Med. Sci. 532

RECEPTORS
Sensory receptors detect stimuli impinging on us from the outside world – for example, our visual input – as well as from within our body itself – for example, we feel the pain of hunger if we have not eaten. This is the receiving or input part of our nervous system. 
Sensory receptors are found throughout the body. They detect stimuli either: 
i.  directly by the peripheral end of a sensory neuron itself (e.g. free nerve endings), or
ii.  by the peripheral nerve ending intermingling among special accessory cells and/or extracellular elements (e.g. Meissner and Pacinian corpuscles), or
iii. by having special, often non-neural, cells detect the stimulus and then activate the peripheral process of the sensory neuron (e.g. cells of taste bud or hair cells of the auditory and vestibular systems).
In nearly all cases, the cell body of the sensory neuron is located in one of the cerebrospinal ganglia.
Here the focus is on sensory receptors in skin and muscle. They are in the category of somatosensory receptors (i.e. located in structures which develop from/in the body wall), and most are considered mechanoreceptors (i.e. adequate stimulus is mechanical energy). All of the ones shown below are encapsulated.

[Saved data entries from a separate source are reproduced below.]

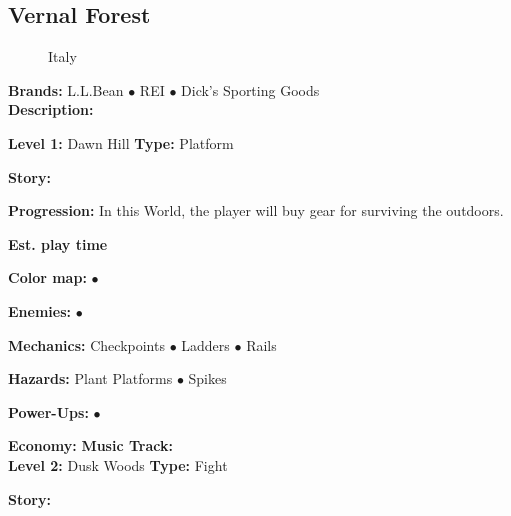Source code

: \documentclass[12pt]{article}
\begin{document}
\subsection{Vernal Forest}
\begin{figure}[h]
    \centering
    \textcolor[HTML]{00FF00}{}
    \caption{Italy}
\end{figure}
\begin{addmargin}[5mm]{0em}
\textbf{Brands:} L.L.Bean $\bullet$ REI $\bullet$ Dick's Sporting Goods \\
\noindent \textbf{Description:} 
\end{addmargin}
\begin{multicols}{2}
\noindent \textbf{Level 1:} Dawn Hill \newline
\indent \textbf{Type:} Platform
\begin{addmargin}[5mm]{0em}
\textbf{Story:} 
\end{addmargin}
\begin{addmargin}[5mm]{0em}
\textbf{Progression:} In this World, the player will buy gear for surviving the outdoors.
\end{addmargin}
\indent\indent \textbf{Est. play time}
\begin{addmargin}[5mm]{0em}
\textbf{Color map:} $\bullet$
\end{addmargin}
\begin{addmargin}[5mm]{0em}
\textbf{Enemies:} $\bullet$
\end{addmargin}
\begin{addmargin}[5mm]{0em}
\textbf{Mechanics:} Checkpoints $\bullet$ Ladders $\bullet$ Rails
\end{addmargin}
\begin{addmargin}[5mm]{0em}
\textbf{Hazards:} Plant Platforms $\bullet$ Spikes
\end{addmargin}
\begin{addmargin}[5mm]{0em}
\textbf{Power-Ups:} $\bullet$
\end{addmargin}
\indent\indent \textbf{Economy:}  \newline
\indent \textbf{Music Track:} 
\\
\columnbreak
\noindent \textbf{Level 2:} Dusk Woods \newline
\indent \textbf{Type:} Fight
\begin{addmargin}[5mm]{0em}
\textbf{Story:} 
\end{addmargin}
\begin{addmargin}[5mm]{0em}

\end{addmargin}
\end{multicols}
\end{document}
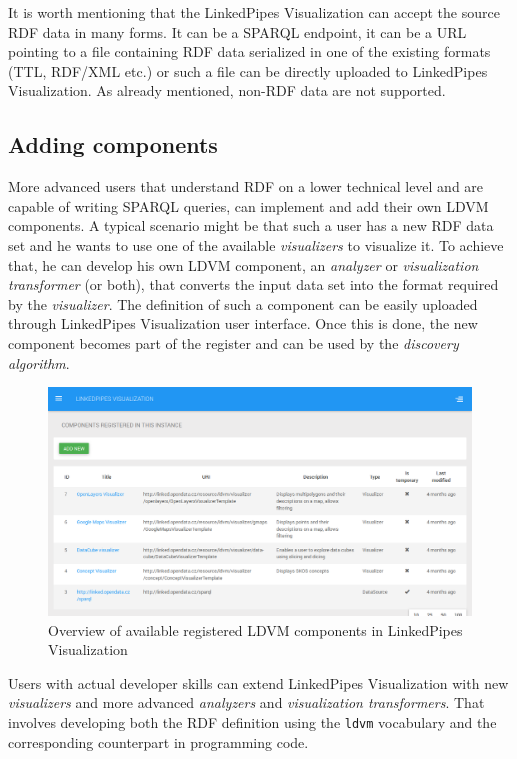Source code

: It is worth mentioning that the LinkedPipes Visualization can accept the source RDF data in many forms. It can be a SPARQL endpoint, it can be a URL pointing to a file containing RDF data serialized in one of the existing formats (TTL, RDF/XML etc.) or such a file can be directly uploaded to LinkedPipes Visualization. As already mentioned, non-RDF data are not supported.

\subsection{Adding components}

More advanced users that understand RDF on a lower technical level and are capable of writing SPARQL queries, can implement and add their own LDVM components. A typical scenario might be that such a user has a new RDF data set and he wants to use one of the available \emph{visualizers} to visualize it. To achieve that, he can develop his own LDVM component, an \emph{analyzer} or \emph{visualization transformer} (or both), that converts the input data set into the format required by the \emph{visualizer}. The definition of such a component can be easily uploaded through LinkedPipes Visualization user interface. Once this is done, the new component becomes part of the register and can be used by the \emph{discovery algorithm}.

\begin{figure}
	\centering
	\includegraphics[width=130mm]{img/03_linked_pipes_components.png}
	\caption{Overview of available registered LDVM components in LinkedPipes Visualization} 
	\label{fig:linked-pipes-components}
\end{figure}

Users with actual developer skills can extend LinkedPipes Visualization with new \emph{visualizers} and more advanced \emph{analyzers} and \emph{visualization transformers}. That involves developing both the RDF definition using the \texttt{ldvm} vocabulary and the corresponding counterpart in programming code. 

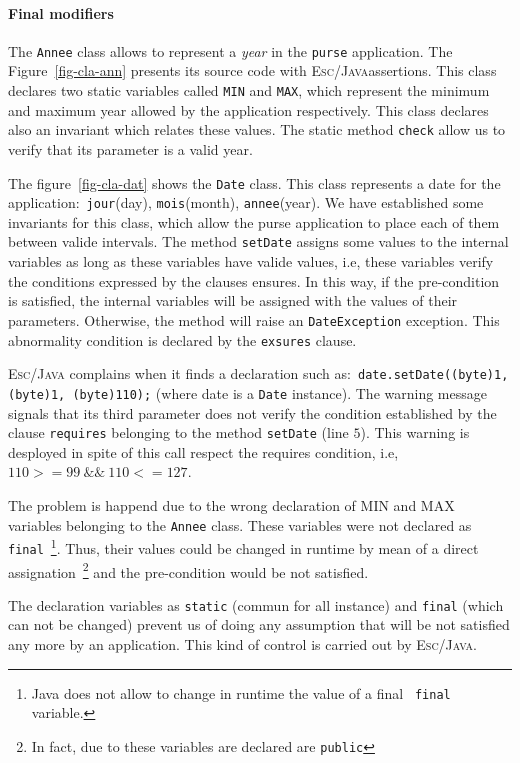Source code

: \documentclass[a4paper]{llncs}
\begin{document}
\paragraph{Final modifiers}
The \texttt{Annee} class allows to represent a \textit{year} in the
\texttt{purse} application. The Figure~\ref{fig-cla-ann} presents its
source code with \textsc{Esc/Java}assertions. This class declares two 
static variables called \texttt{MIN} and \texttt{MAX}, which represent
the minimum and maximum year allowed by the application
respectively. This class declares
also an invariant which relates these values. The static method
\texttt{check} allow us to verify that its parameter is a valid
year. 

The figure~\ref{fig-cla-dat} shows the \texttt{Date} class. This class
represents a date for the application$:$ \texttt{jour}(day),
\texttt{mois}(month), \texttt{annee}(year). We have established some
invariants for this class, which allow the purse application to place
each of them between valide intervals. The method \texttt{setDate}
assigns some values to the internal variables as long as
these variables have valide values, i.e, these variables verify the
conditions expressed by the clauses ensures. In this way, if the
pre-condition is satisfied, the internal variables will be assigned
with the values of their parameters. Otherwise, the method will raise
an \texttt{DateException} exception. This abnormality condition is
declared by the \texttt{exsures} clause. 

\textsc{Esc/Java} complains when it finds a declaration such as$:$ 
\mbox{\tt date.setDate((byte)1, (byte)1, (byte)110);} (where date is a
\texttt{Date} instance). The warning message signals that its third
parameter does not verify the condition established by the clause
\texttt{requires} belonging to the method \texttt{setDate} (line
$5$). This warning is desployed in spite of this call respect the
requires condition, i.e, $110>=99\ \&\&\ 110<= 127$. 

The problem is happend due to the wrong declaration of \textsc{MIN}
and \textsc{MAX} variables belonging to the \texttt{Annee}
class. These variables were not declared as \texttt{final}~\footnote{{\sc
Java} does not allow to change in runtime the value of a final {\tt
final} variable.}. Thus, their values could be changed in runtime by
mean of a direct assignation~\footnote{In fact, due to these variables
are declared are \texttt{public}} and the pre-condition would be not
satisfied. 


The declaration variables as \texttt{static} (commun for all instance)
and \texttt{final} (which can not be changed) prevent us of doing
any assumption that will be not satisfied any more by an
application. This kind of control is carried out by
\textsc{Esc/Java}. 
\end{document}
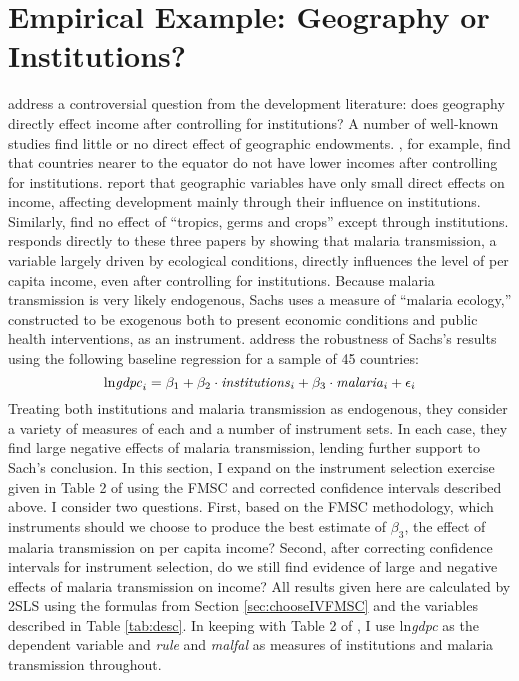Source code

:\section{Empirical Example: Geography or Institutions?}
\label{sec:application}
\cite{Carstensen2006} address a controversial question from the development literature: does geography directly effect income after controlling for institutions? A number of well-known studies find little or no direct effect of geographic endowments. \cite{Acemoglu}, for example, find that countries nearer to the equator do not have lower incomes after controlling for institutions. \cite{Rodrik} report that geographic variables have only small direct effects on income, affecting development mainly through their influence on institutions. Similarly, \cite{Easterly} find no effect of ``tropics, germs and crops'' except through institutions. \cite{Sachs} responds directly to these three papers by showing that malaria transmission, a variable largely driven by ecological conditions, directly influences the level of per capita income, even after controlling for institutions. Because malaria transmission  is very likely endogenous, Sachs uses a measure of ``malaria ecology,'' constructed to be exogenous both to present economic conditions and public health interventions, as an instrument. \cite{Carstensen2006} address the robustness of Sachs's results using the following baseline regression for a sample of 45 countries:
\begin{equation}
	\mbox{ln\emph{gdpc}}_i = \beta_1 + \beta_2 \cdot \mbox{\emph{institutions}}_i + \beta_3 \cdot \mbox{\emph{malaria}}_i + \epsilon_i
\end{equation}
Treating both institutions and malaria transmission as endogenous, they consider a variety of measures of each and a number of instrument sets. In each case, they find large negative effects of malaria transmission, lending further support to Sach's conclusion. In this section, I expand on the instrument selection exercise given in Table 2 of \cite{Carstensen2006} using the FMSC and corrected confidence intervals described above. I consider two questions. First, based on the FMSC methodology, which instruments should we choose to produce the best estimate of $\beta_3$, the effect of malaria transmission on per capita income? Second, after correcting confidence intervals for instrument selection, do we still find evidence of large and negative effects of malaria transmission on income? All results given here are calculated by 2SLS using the formulas from Section \ref{sec:chooseIVFMSC} and the variables described in Table \ref{tab:desc}. In keeping with Table 2 of \cite{Carstensen2006}, I use ln\emph{gdpc} as the dependent variable and \emph{rule} and \emph{malfal} as measures of institutions and malaria transmission throughout. 


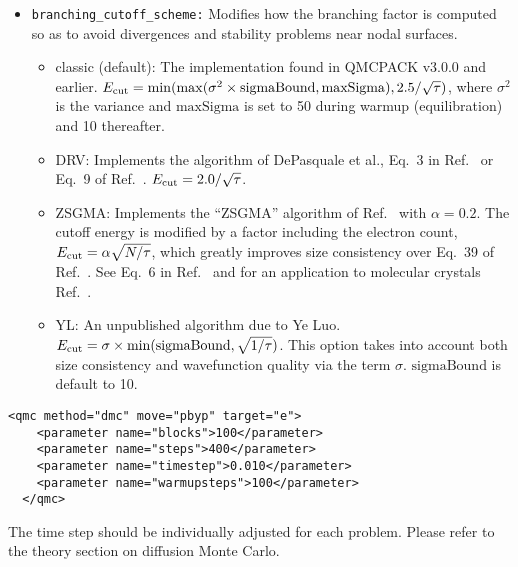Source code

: \begin{itemize}


\item \texttt{branching\_cutoff\_scheme:} Modifies how the branching factor is computed so as to avoid divergences and stability
problems near nodal surfaces. 
\begin{itemize}
  \item classic (default): The implementation found in QMCPACK v3.0.0 and earlier.
	  $E_{\rm cut}=\mathrm{min}(\mathrm{max}(\sigma^2 \times \mathrm{sigmaBound},\mathrm{maxSigma}),2.5/\sqrt{\tau})$,
  where $\sigma^2$ is the variance and $\mathrm{maxSigma}$ is set to 50 during warmup (equilibration) and 10 thereafter.
  \item DRV: Implements the algorithm of DePasquale et al., Eq.~3 in Ref.~\cite{DePasqualeReliable1988} or Eq.~9 of Ref.~\cite{Umrigar1993}.
  $E_{\rm cut}=2.0/\sqrt{\tau}$.
  \item ZSGMA: Implements the ``ZSGMA'' algorithm of Ref.~\cite{ZenBoosting2016} with $\alpha=0.2$. The cutoff energy is modified by a factor including the
  electron count, $E_{\rm cut}=\alpha \sqrt{N/\tau}$, which greatly improves size consistency over Eq.~39 of Ref.~\cite{Umrigar1993}. See Eq.~6 in Ref.~\cite{ZenBoosting2016} and for
  an application to molecular crystals Ref.~\cite{ZenFast2018}.
  \item YL: An unpublished algorithm due to Ye Luo. $E_{\rm cut}=\sigma\times\mathrm{min}(\mathrm{sigmaBound},\sqrt{1/\tau})$. This option takes into account both size consistency and wavefunction quality via the term $\sigma$. $\mathrm{sigmaBound}$ is default to 10.
\end{itemize}

\end{itemize}

\begin{lstlisting}[style=QMCPXML,caption=The following is an example of a very simple DMC section. ]
  <qmc method="dmc" move="pbyp" target="e">
    <parameter name="blocks">100</parameter>
    <parameter name="steps">400</parameter>
    <parameter name="timestep">0.010</parameter>
    <parameter name="warmupsteps">100</parameter>
  </qmc>
\end{lstlisting}
The time step should be individually adjusted for each problem.  Please refer to the theory section
on diffusion Monte Carlo.


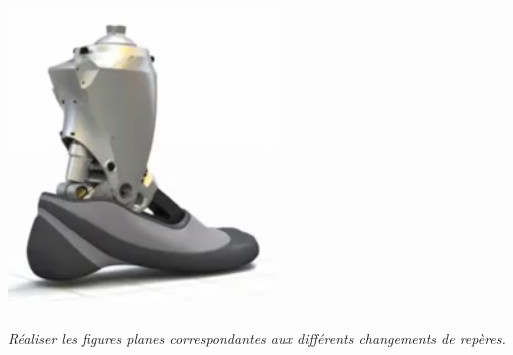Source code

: \documentclass[10pt,fleqn]{article} %
\begin{document}
\begin{minipage}[c]{.49\linewidth}
\begin{center}
\includegraphics[width=.95\textwidth]{images/prot_01}
\end{center}
\end{minipage}
\fi

%
%
%

\subparagraph{}
\textit{Réaliser les figures planes correspondantes aux différents changements de repères.} 
\end{document}
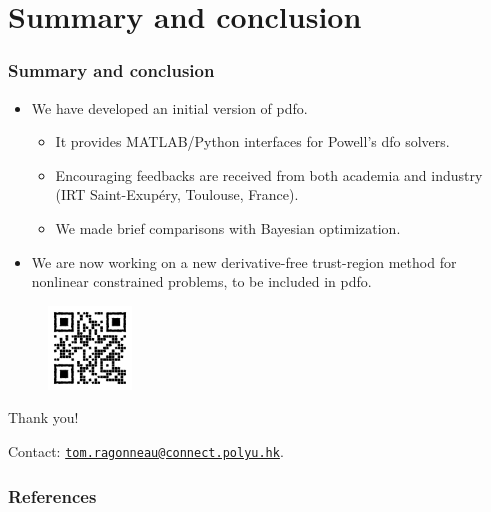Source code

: \documentclass[usenames,dvipsnames,10pt]{beamer}
\begin{document}
\section{Summary and conclusion}

\begin{frame}
    \frametitle{Summary and conclusion}

    \begin{itemize}
        \setlength{\itemsep}{\bigskipamount}
        \item We have developed an \alert{initial version of \gls{pdfo}}.
        \begin{itemize}
            \item It provides \alert{MATLAB/Python interfaces} for Powell's \gls{dfo} solvers.
            \item \alert{Encouraging feedbacks} are received from both academia and industry (IRT Saint-Exup{\'{e}}ry, Toulouse, France).
            \item We made \alert{brief comparisons} with Bayesian optimization.
        \end{itemize}
        \item We are now working on a \alert{new derivative-free trust-region method} for nonlinear constrained problems, to be included in \gls{pdfo}.
    \end{itemize}

    \begin{minipage}{.29\textwidth}
        \begin{figure}
            \centering
            \includegraphics[width=6em]{pdfo.png}
        \end{figure}
    \end{minipage}
    \begin{minipage}{.69\textwidth}
        {\huge Thank you!}

        \medskip

        {\small Contact: \alert{\href{mailto:tom.ragonneau@connect.polyu.hk}{\texttt{tom.ragonneau@connect.polyu.hk}}}.}
    \end{minipage}
\end{frame}

\appendix

\begin{frame}[t,allowframebreaks]
    \frametitle{References}

    \printbibliography[heading=none]
\end{frame}
\end{document}
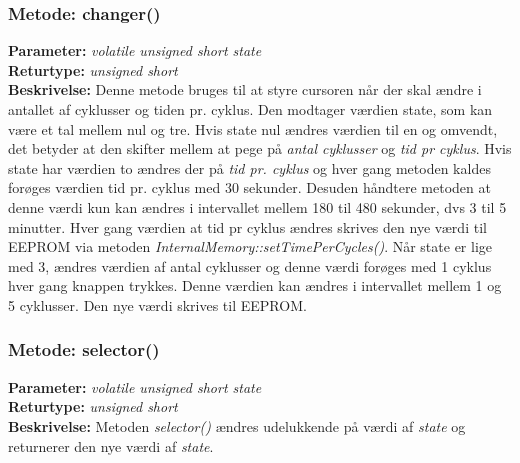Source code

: \subsubsection{Metode: changer()}
\textbf{Parameter: } \textit{volatile unsigned short state}
\\ \textbf{Returtype: } \textit{unsigned short}
\\ \textbf{Beskrivelse: } Denne metode bruges til at styre cursoren når der skal ændre i antallet af cyklusser og tiden pr. cyklus. Den modtager værdien state, som kan være et tal mellem nul og tre. Hvis state nul ændres værdien til en og omvendt, det betyder at den skifter mellem at pege på \textit{antal cyklusser} og \textit{tid pr cyklus}. 
Hvis state har værdien to ændres der på \textit{tid pr. cyklus }og hver gang metoden kaldes forøges værdien tid pr. cyklus med 30 sekunder. Desuden håndtere metoden at denne værdi kun kan ændres i intervallet mellem 180 til 480 sekunder, dvs 3 til 5 minutter. Hver gang værdien at tid pr cyklus ændres skrives den nye værdi til EEPROM via metoden \textit{InternalMemory::setTimePerCycles()}. 
Når state er lige med 3, ændres værdien af antal cyklusser og denne værdi forøges med 1 cyklus hver gang knappen trykkes. Denne værdien kan ændres i intervallet mellem 1 og 5 cyklusser. Den nye værdi skrives til EEPROM. 

\subsubsection{Metode: selector()}
\textbf{Parameter: } \textit{volatile unsigned short state}
\\ \textbf{Returtype: } \textit{unsigned short}
\\ \textbf{Beskrivelse: } Metoden \textit{selector()} ændres udelukkende på værdi af \textit{state} og returnerer den nye værdi af \textit{state}. 
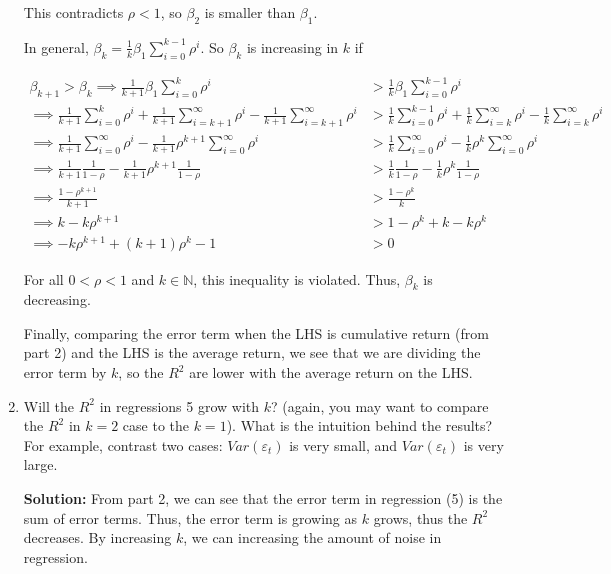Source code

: \documentclass{article}
\newcommand{\N}{\mathbb{N}}
\begin{document}
\begin{enumerate}
This contradicts $\rho < 1$, so $\beta_2$ is smaller than $\beta_1$.

In general, $\beta_k = \frac{1}{k} \beta_1 \sum_{i=0}^{k-1} \rho^i$. So $\beta_k$ is increasing in $k$ if

\begin{align*}
\beta_{k+1} > \beta_{k} 
\implies
\frac{1}{k+1} \beta_1 \sum_{i=0}^{k} \rho^i &> \frac{1}{k} \beta_1 \sum_{i=0}^{k-1} \rho^i \\
\implies 
\frac{1}{k+1} \sum_{i=0}^{k} \rho^i + \frac{1}{k+1} \sum_{i=k+1}^{\infty} \rho^i - \frac{1}{k+1} \sum_{i=k+1}^{\infty} \rho^i &> \frac{1}{k} \sum_{i=0}^{k-1} \rho^i + \frac{1}{k} \sum_{i=k}^{\infty} \rho^i - \frac{1}{k} \sum_{i=k}^{\infty} \rho^i\\
\implies
\frac{1}{k+1} \sum_{i=0}^{\infty} \rho^i - \frac{1}{k+1}\rho^{k+1} \sum_{i=0}^{\infty} \rho^i &> \frac{1}{k} \sum_{i=0}^{\infty} \rho^i  - \frac{1}{k} \rho^k \sum_{i=0}^{\infty} \rho^i\\
\implies
\frac{1}{k+1} \frac{1}{1-\rho} - \frac{1}{k+1}\rho^{k+1} \frac{1}{1-\rho} &> \frac{1}{k} \frac{1}{1-\rho}  - \frac{1}{k} \rho^k \frac{1}{1-\rho}\\
\implies
\frac{1-\rho^{k+1}}{k+1} &> \frac{1 - \rho^k}{k }\\
\implies
k-k\rho^{k+1} &> 1 - \rho^k + k - k\rho^k\\
\implies
-k\rho^{k+1} + (k+1)\rho^k - 1&> 0
\end{align*}

For all $0 < \rho <1$ and $k\in \N$, this inequality is violated. Thus, $\beta_k$ is decreasing.

Finally, comparing the error term when the LHS is cumulative return (from part 2) and the LHS is the average return, we see that we are dividing the error term by $k$, so the $R^2$ are lower with the average return on the LHS.

\pagebreak

\item Will the $R^2$ in regressions 5 grow with $k$? (again, you may want to compare the $R^2$ in $k = 2$ case to the $k = 1$). What is the intuition behind the results? For example, contrast two cases: $Var(\varepsilon_t)$ is very small, and $Var(\varepsilon_t)$ is very large.

\bigskip

\textbf{Solution:} From part 2, we can see that the error term in regression (5) is the sum of error terms.  Thus, the error term is growing as $k$ grows, thus the $R^2$ decreases.  By increasing $k$, we can increasing the amount of noise in regression.


\end{enumerate}
\end{document}
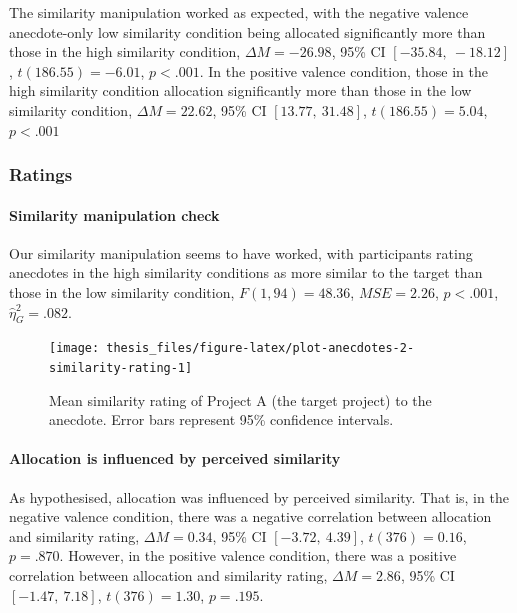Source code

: \documentclass[a4paper, nobind, dvipsnames]{templates/ociamthesis}
\theoremstyle{definition}
\theoremstyle{definition}
\theoremstyle{definition}
\theoremstyle{definition}
\theoremstyle{remark}
\begin{document}
The similarity manipulation worked as expected, with the negative valence
anecdote-only low similarity condition being allocated significantly more than
those in the high similarity condition,
\(\Delta M = -26.98\), 95\% CI \([-35.84,~-18.12]\), \(t(186.55) = -6.01\), \(p < .001\). In the
positive valence condition, those in the high similarity condition allocation
significantly more than those in the low similarity condition,
\(\Delta M = 22.62\), 95\% CI \([13.77,~31.48]\), \(t(186.55) = 5.04\), \(p < .001\)

\hypertarget{ratings}{%
\subsubsection{Ratings}\label{ratings}}

\hypertarget{similarity-manipulation-check-1}{%
\paragraph{Similarity manipulation check}\label{similarity-manipulation-check-1}}

Our similarity manipulation seems to have worked, with participants rating
anecdotes in the high similarity conditions as more similar to the target than
those in the low similarity condition,
\(F(1, 94) = 48.36\), \(\mathit{MSE} = 2.26\), \(p < .001\), \(\hat{\eta}^2_G = .082\).



\begin{figure}
\texttt{[image: thesis\_files/figure-latex/plot-anecdotes-2-similarity-rating-1]} \caption{Mean similarity rating of Project A (the target project) to the anecdote. Error bars represent 95\% confidence intervals.}\label{fig:plot-anecdotes-2-similarity-rating}
\end{figure}

\hypertarget{allocation-is-influenced-by-perceived-similarity}{%
\paragraph{Allocation is influenced by perceived similarity}\label{allocation-is-influenced-by-perceived-similarity}}

As hypothesised, allocation was influenced by perceived similarity. That is, in
the negative valence condition, there was a negative correlation between
allocation and similarity rating,
\(\Delta M = 0.34\), 95\% CI \([-3.72,~4.39]\), \(t(376) = 0.16\), \(p = .870\).
However, in the positive valence condition,
there was a positive correlation between allocation and similarity rating,
\(\Delta M = 2.86\), 95\% CI \([-1.47,~7.18]\), \(t(376) = 1.30\), \(p = .195\).
\end{document}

Other neurons end in body wall tissues without having a special capsule of accessory cells; often they are the ones that detect noxious or painful stimuli.
Meissner corpuscles occur mainly in glabrous or non-hairy skin. They are sensitive to touch. The peripheral ending of the sensory neuron coils among specialized capsule cells in the pegs of dermis just below the epithelial layers (i.e. epidermis) of skin.

These photomicrographs show this receptor in different ways.  One is stained to show the laminated pattern of accessory cells of the corpuscle (left), while in the other the nerve fiber is accentuated (right). 
Pacinian corpuscles occur in many areas of the body including mesentery, skin (dermis), capsules of exocrine glands (e.g pancreas, salivary glands) and fascial layers. It is an on-off type receptor that responds very well, for example, to vibration. The peripheral ending of a sensory neuron is in the center of a multi-layered arrangement of capsule cells.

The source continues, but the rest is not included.